We all know that there are three major execution managers in Hadoop today. One HDFS, one MapReduce, and we’re going to look at YARN today.
Hadoop before 2.0
In Hadoop before 2.0, there was no Yarn mode for management. Most of them fight alone. Hbase does its own, Spark does its own, and so on. This will cause a waste of resources, can not fully use the resources. In particular, 1.x versions are prone to single points of failure and are not easily scalable.
In this case, Client requests are distributed through a JobTracker if our JobTracker is abnormal. The whole cluster can’t work properly.
When JobTracker is overloaded with Taskschedulers, it is easy to run out of memory and CPU. This increases the risk of task failure.
Because of these situations, Hadoop needs a newer generation of management engines to help us manage the cluster-YARN engine as it evolves
In 2.0 the YARN
Driven by new services, YARN replaces the original mode. The original waste of resources are merged and common management is established under a mode management
The new YARN mode is as follows
- From the figure, we can see that the original JobTracker is divided into resource management and task scheduling monitoring.
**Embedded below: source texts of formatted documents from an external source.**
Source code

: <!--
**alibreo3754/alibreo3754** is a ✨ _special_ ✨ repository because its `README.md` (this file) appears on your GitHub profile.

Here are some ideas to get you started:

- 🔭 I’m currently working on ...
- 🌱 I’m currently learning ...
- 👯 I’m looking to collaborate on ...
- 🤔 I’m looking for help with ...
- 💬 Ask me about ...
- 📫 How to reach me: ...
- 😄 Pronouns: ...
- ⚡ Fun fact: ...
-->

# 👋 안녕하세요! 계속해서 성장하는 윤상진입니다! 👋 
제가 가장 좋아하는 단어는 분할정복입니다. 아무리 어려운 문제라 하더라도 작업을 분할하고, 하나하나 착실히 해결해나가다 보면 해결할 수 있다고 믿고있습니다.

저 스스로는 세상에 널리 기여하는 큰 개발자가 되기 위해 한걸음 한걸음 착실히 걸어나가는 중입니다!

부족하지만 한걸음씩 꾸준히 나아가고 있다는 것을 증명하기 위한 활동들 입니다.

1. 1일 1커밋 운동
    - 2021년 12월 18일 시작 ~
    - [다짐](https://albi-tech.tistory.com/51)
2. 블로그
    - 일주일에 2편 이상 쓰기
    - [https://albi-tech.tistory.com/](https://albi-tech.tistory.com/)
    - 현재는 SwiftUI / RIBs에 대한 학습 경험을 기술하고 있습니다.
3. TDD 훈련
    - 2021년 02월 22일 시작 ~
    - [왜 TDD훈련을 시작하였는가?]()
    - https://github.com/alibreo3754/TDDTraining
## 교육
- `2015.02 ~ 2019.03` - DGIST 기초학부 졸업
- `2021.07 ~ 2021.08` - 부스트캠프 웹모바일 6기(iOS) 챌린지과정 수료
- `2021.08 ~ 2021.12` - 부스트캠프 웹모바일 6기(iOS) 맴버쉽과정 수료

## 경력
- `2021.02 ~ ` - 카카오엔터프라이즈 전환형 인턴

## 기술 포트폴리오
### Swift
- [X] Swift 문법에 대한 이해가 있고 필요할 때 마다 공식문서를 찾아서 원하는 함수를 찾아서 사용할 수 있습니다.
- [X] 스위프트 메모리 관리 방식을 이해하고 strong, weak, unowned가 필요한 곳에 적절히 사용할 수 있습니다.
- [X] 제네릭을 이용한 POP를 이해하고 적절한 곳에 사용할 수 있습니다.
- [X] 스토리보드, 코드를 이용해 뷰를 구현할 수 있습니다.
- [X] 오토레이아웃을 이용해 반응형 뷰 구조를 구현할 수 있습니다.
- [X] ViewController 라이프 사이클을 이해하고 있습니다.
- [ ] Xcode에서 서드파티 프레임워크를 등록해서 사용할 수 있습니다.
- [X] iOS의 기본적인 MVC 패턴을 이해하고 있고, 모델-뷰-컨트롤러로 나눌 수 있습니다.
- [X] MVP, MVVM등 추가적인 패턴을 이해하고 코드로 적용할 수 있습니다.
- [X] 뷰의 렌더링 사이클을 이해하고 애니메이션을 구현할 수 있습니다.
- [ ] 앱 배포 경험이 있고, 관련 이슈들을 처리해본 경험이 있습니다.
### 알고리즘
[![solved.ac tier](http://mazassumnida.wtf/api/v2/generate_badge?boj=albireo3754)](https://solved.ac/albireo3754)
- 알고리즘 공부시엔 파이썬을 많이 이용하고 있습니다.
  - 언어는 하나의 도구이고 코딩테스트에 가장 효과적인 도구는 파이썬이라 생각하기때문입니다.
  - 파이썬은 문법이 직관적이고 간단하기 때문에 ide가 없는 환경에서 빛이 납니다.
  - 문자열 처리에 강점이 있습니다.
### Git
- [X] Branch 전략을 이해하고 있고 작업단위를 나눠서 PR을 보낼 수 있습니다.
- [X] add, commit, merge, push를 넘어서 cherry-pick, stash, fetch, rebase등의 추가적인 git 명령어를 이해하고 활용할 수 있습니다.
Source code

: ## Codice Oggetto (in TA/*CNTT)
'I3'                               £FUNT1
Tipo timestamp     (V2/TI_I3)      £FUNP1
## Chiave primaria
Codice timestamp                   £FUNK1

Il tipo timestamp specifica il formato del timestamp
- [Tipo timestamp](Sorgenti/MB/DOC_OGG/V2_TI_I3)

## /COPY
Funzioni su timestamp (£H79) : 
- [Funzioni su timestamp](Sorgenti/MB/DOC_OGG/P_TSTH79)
- Let’s look at the architecture today
ResourceManager: Manages and schedules resources in clusters in a unified manner. And receives requests from clients. At the same time, it continuously receives heartbeat information from DataNode. And manage the cluster.
NodeManager:
There will be multiple of these nodes in the entire cluster. It is used to manage and use resources on its own nodes.
Periodically report the resource usage to ResourceManager. And receives various commands from ResourceManager
Launch the ApplicationMaster we see in the figure.
ApplicationMaster :
This ApplicationMaster corresponds to our submitted application, which can come from Spark,Hbase, or MapReduce. The master applies for resources from manager YARN. The program is then supplied for use.
Assign tasks to the next Container. This includes starting and stopping tasks.
Container
A container that encapsulates resources such as CPU and Memory.
Client
Submit tasks through the client to start and end tasks. In addition, the task execution progress is queried.
With these names in mind, let’s take a look at how the task execution process works.
Sends a request from the Client to ResourceManager. The content should include ApplicationMaster, ApplicationMaster startup command. The content of its own application.
ResourceManager allocates tasks to NodeManager
NodeManager starts ApplicationMaster based on the configuration information.
Register with ResourceManager and apply resources back to our ApplicationMaster.
Register the requested resources with NodeManger.
NodeManager starts the corresponding Container. In between, mission debriefs are made via heartbeat. And then after the debrief. Perform task management.
conclusion
The whole YARN process and the new structure is roughly like this. The new model solves the original single point problem. And high availability and scalability. A single cluster environment can be used by multiple applications. YARN mode helps us to solve the resource management problem, the programmer can focus on business development.
This article is from the cloud community partner “LuckQI”. For related information, you can follow “LuckQI”.